In December, the US Census proposed changes to how it categorizes disability. If implemented, the changes would have slashed the number of Americans who are counted as disabled, when experts say that disabled people are already undercounted.
The Census opened its proposal to public comment; anyone can submit a comment on a federal agency rulemaking on their own. But in this specific case, the people who were most affected by the proposal had more obstacles in the way of giving their input.
“It was really important to me to try to figure out how to enable those folks as best I could to be able to write and submit a comment,” said Matthew Cortland, a senior fellow at Data for Progress. With that in mind, they created a GPT-4 bot assistant for people who wanted to submit their own comments. Cortland has run commenting campaigns targeting disability-related regulations in the past, but this was their first with the assistance of AI.
“Thank you, this enabled me to produce the kind of comment I’ve always wanted to produce,” one person told them. “There’s too much brain fog for me to do this right now.”
Depending on who’s counting, 12.6 percent or even 25 percent of the population has disabilities. Disability itself is defined in myriad ways, but broadly encompasses physical, intellectual, and cognitive impairments along with chronic illnesses; a person with physical disabilities may use a wheelchair, while a severe, energy-limiting illness such as long covid might make it challenging for people to manage tasks of daily living.
AI — whether in the form of natural language processing, computer vision, or generative AI like GPT-4 — can have positive effects on the disability community, but generally, the future of AI and disability is looking fairly grim.
“The way that AI is often kind of dealt with and used is essentially phrenology with math,” says Joshua Earle, an assistant professor at the University of Virginia who connects the history of eugenics with technology. People who are unfamiliar with disability have negative views shaped by media, pop culture, regulatory frameworks, and the people around them, viewing disability as a deficit rather than a cultural identity. A system that devalues disabled lives by custom and design is one that will continue to repeat those errors in technical products.
This attitude is sharply illustrated in the debates over care rationing at the height of the covid-19 pandemic. It also shows up in the form of quality-adjusted life years (QALYs), an AI-assisted “cost effectiveness” tool used in health care settings to determine “quality of life” via external metrics, not the intrinsic value of someone’s life. For example, the inability to leave the home might be counted as a point against someone, as would a degenerative illness that limits physical activity or employability. A low score may result in rejection of a given medical intervention in cost-benefit analyses; why engage in costly treatments for someone deemed likely to live a shorter life marred by disability?
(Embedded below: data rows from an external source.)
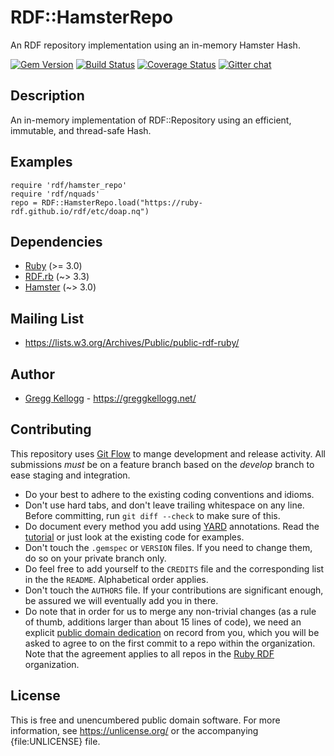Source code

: # RDF::HamsterRepo
An RDF repository implementation using an in-memory Hamster Hash.

[![Gem Version](https://badge.fury.io/rb/rdf-hamster-repo.svg)](https://badge.fury.io/rb/rdf-hamster-repo)
[![Build Status](https://github.com/ruby-rdf/rdf-hamster-repo/workflows/CI/badge.svg?branch=develop)](https://github.com/ruby-rdf/rdf-hamster-repo/actions?query=workflow%3ACI)
[![Coverage Status](https://coveralls.io/repos/ruby-rdf/rdf-hamster-repo/badge.svg?branch=develop)](https://coveralls.io/github/ruby-rdf/rdf-hamster-repo?branch=develop)
[![Gitter chat](https://badges.gitter.im/ruby-rdf/rdf.png)](https://gitter.im/ruby-rdf/rdf)

## Description

An in-memory implementation of RDF::Repository using an efficient, immutable, and thread-safe Hash.

## Examples

    require 'rdf/hamster_repo'
    require 'rdf/nquads'
    repo = RDF::HamsterRepo.load("https://ruby-rdf.github.io/rdf/etc/doap.nq")

## Dependencies

* [Ruby](https://ruby-lang.org/) (>= 3.0)
* [RDF.rb][] (~> 3.3)
* [Hamster][] (~> 3.0)

## Mailing List

* <https://lists.w3.org/Archives/Public/public-rdf-ruby/>

## Author

* [Gregg Kellogg](https://github.com/gkellogg) - <https://greggkellogg.net/>

## Contributing
This repository uses [Git Flow](https://github.com/nvie/gitflow) to mange development and release activity. All submissions _must_ be on a feature branch based on the _develop_ branch to ease staging and integration.

* Do your best to adhere to the existing coding conventions and idioms.
* Don't use hard tabs, and don't leave trailing whitespace on any line.
  Before committing, run `git diff --check` to make sure of this.
* Do document every method you add using [YARD][] annotations. Read the
  [tutorial][YARD-GS] or just look at the existing code for examples.
* Don't touch the `.gemspec` or `VERSION` files. If you need to change them,
  do so on your private branch only.
* Do feel free to add yourself to the `CREDITS` file and the
  corresponding list in the the `README`. Alphabetical order applies.
* Don't touch the `AUTHORS` file. If your contributions are significant
  enough, be assured we will eventually add you in there.
* Do note that in order for us to merge any non-trivial changes (as a rule
  of thumb, additions larger than about 15 lines of code), we need an
  explicit [public domain dedication][PDD] on record from you,
  which you will be asked to agree to on the first commit to a repo within the organization.
  Note that the agreement applies to all repos in the [Ruby RDF](https://github.com/ruby-rdf/) organization.

## License

This is free and unencumbered public domain software. For more information,
see <https://unlicense.org/> or the accompanying {file:UNLICENSE} file.

[RDF.rb]:           https://ruby-rdf.github.io/
[YARD]:             https://yardoc.org/
[YARD-GS]:          https://rubydoc.info/docs/yard/file/docs/GettingStarted.md
[PDD]:              https://unlicense.org/#unlicensing-contributions
[Hamster]:        https://github.com/hamstergem/hamster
The promise of AI is that automation will make work easier, but what exactly is being made easier? In 2023, a ProPublica investigation revealed that insurance giant Cigna was using an internal algorithm that automatically flagged coverage claims, allowing doctors to sign off on mass denials, which disproportionately targeted disabled people with complex medical needs. The health care system is not the only arena in which algorithmic tools and AI can function against disabled people. It’s a growing commonality in employment, where tools to screen job applicants can introduce biases, as can the logic puzzles and games used by some recruiters, or the eye and expression tracking that accompanies some interviews. More generally, says Ashley Shew, an associate professor at Virginia Tech who specializes in disability and technology, it “feeds into extra surveillance on disabled people” via technologies that single them out.
Technologies such as these often rely on two assumptions: that many people are faking or exaggerating their disabilities, making fraud prevention critical, and that a life with disability is not a life worth living. Therefore, decisions about resource allocation and social inclusion — whether home care services, access to the workplace, or ability to reach people on social media — do not need to view disabled people as equal to nondisabled people. That attitude is reflected in the artificial intelligence tools society builds.
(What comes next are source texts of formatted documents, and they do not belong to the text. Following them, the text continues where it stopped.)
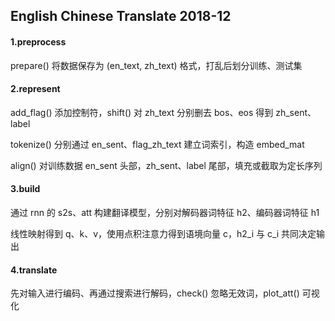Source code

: ## English Chinese Translate 2018-12

#### 1.preprocess

prepare() 将数据保存为 (en_text, zh_text) 格式，打乱后划分训练、测试集

#### 2.represent

add_flag() 添加控制符，shift() 对 zh_text 分别删去 bos、eos 得到 zh_sent、label

tokenize() 分别通过 en_sent、flag_zh_text 建立词索引，构造 embed_mat

align() 对训练数据 en_sent 头部，zh_sent、label 尾部，填充或截取为定长序列

#### 3.build

通过 rnn 的 s2s、att 构建翻译模型，分别对解码器词特征 h2、编码器词特征 h1

线性映射得到 q、k、v，使用点积注意力得到语境向量 c，h2_i 与 c_i 共同决定输出

#### 4.translate

先对输入进行编码、再通过搜索进行解码，check() 忽略无效词，plot_att() 可视化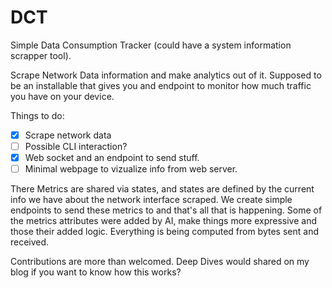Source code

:# DCT

Simple Data Consumption Tracker (could have a system information scrapper tool).

Scrape Network Data information and make analytics out of it.
Supposed to be an installable that gives you and endpoint to monitor how much traffic you have on your device.

Things to do:

- [X] Scrape network data
- [ ] Possible CLI interaction?
- [X] Web socket and an endpoint to send stuff.
- [ ] Minimal webpage to vizualize info from web server.

There Metrics are shared via states, and states are defined by the current info we have about the network interface scraped.
We create simple endpoints to send these metrics to and that's all that is happening. Some of the metrics attributes were added by AI, make things more expressive and those their added logic. Everything is being computed from bytes sent and received.

Contributions are more than welcomed. Deep Dives would shared on my blog if you want to know how this works?
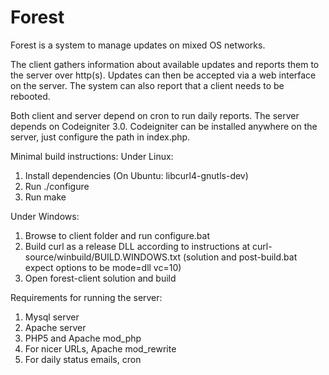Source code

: Forest
======

Forest is a system to manage updates on mixed OS networks.

The client gathers information about available updates and reports them to the
server over http(s). Updates can then be accepted via a web interface on the
server. The system can also report that a client needs to be rebooted.

Both client and server depend on cron to run daily reports. The server depends
on Codeigniter 3.0. Codeigniter can be installed anywhere on the server, just
configure the path in index.php.

Minimal build instructions:
Under Linux:
1. Install dependencies (On Ubuntu: libcurl4-gnutls-dev)
2. Run ./configure
3. Run make

Under Windows:
1. Browse to client folder and run configure.bat
2. Build curl as a release DLL according to instructions at curl-source/winbuild/BUILD.WINDOWS.txt (solution and post-build.bat expect options to be mode=dll vc=10)
3. Open forest-client solution and build

Requirements for running the server:
1. Mysql server
2. Apache server
3. PHP5 and Apache mod_php
4. For nicer URLs, Apache mod_rewrite
5. For daily status emails, cron
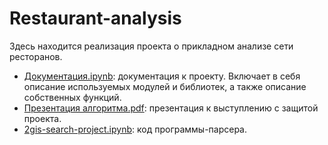 # Restaurant-analysis

Здесь находится реализация проекта о прикладном анализе сети ресторанов.
* [Документация.ipynb](./Документация.ipynb): документация к проекту. Включает в себя описание используемых модулей и библиотек, а также описание собственных функций.
* [Презентация алгоритма.pdf](https://github.com/VladRub1/Data-Analysis/blob/main/Restaurant-analysis/Презентация%20алгоритма.pdf): презентация к выступлению с защитой проекта.
* [2gis-search-project.ipynb](./2gis-search-project.ipynb): код программы-парсера.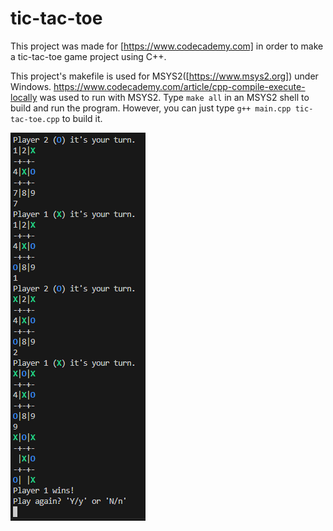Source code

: # tic-tac-toe
This project was made for [https://www.codecademy.com] in order to make a tic-tac-toe game project using C++.

This project's makefile is used for MSYS2([https://www.msys2.org]) under Windows.
https://www.codecademy.com/article/cpp-compile-execute-locally was used to run with MSYS2. Type `make all` in an MSYS2 shell to build and run the program.
However, you can just type `g++ main.cpp tic-tac-toe.cpp` to build it.

![](TTT.PNG)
It doesn’t have to be this way.
Cortland’s creative use of GPT-4 to help disabled people engage in the political process is illustrative of how, in the right hands, AI can become a valuable accessibility tool. There are countless examples of this if you look in the right places — for instance, in early 2023, Midjourney released a feature that would generate alt text for images, increasing accessibility for blind and low-vision people.
Amy Gaeta, an academic and poet who specializes in interactions between humans and technology, also sees potential for AI that “can take really tedious tasks for [disabled people] who are already overworked, extremely tired” and automate them, filling out forms, for example, or offering practice conversations for job interviews and social settings. The same technologies could be used for activities such as fighting insurance companies over unjust denials.
“The people who are going to be using it are probably going to be the ones who are best suited to understanding when it’s doing something wrong,” remarks Earle in the context of technologies developed around or for, but not with, disabled people. For a truly bright future in AI, the tech community needs to embrace disabled people from the start as innovators, programmers, designers, creators, and, yes, users in their own right who can materially shape the technologies that mediate the world around them.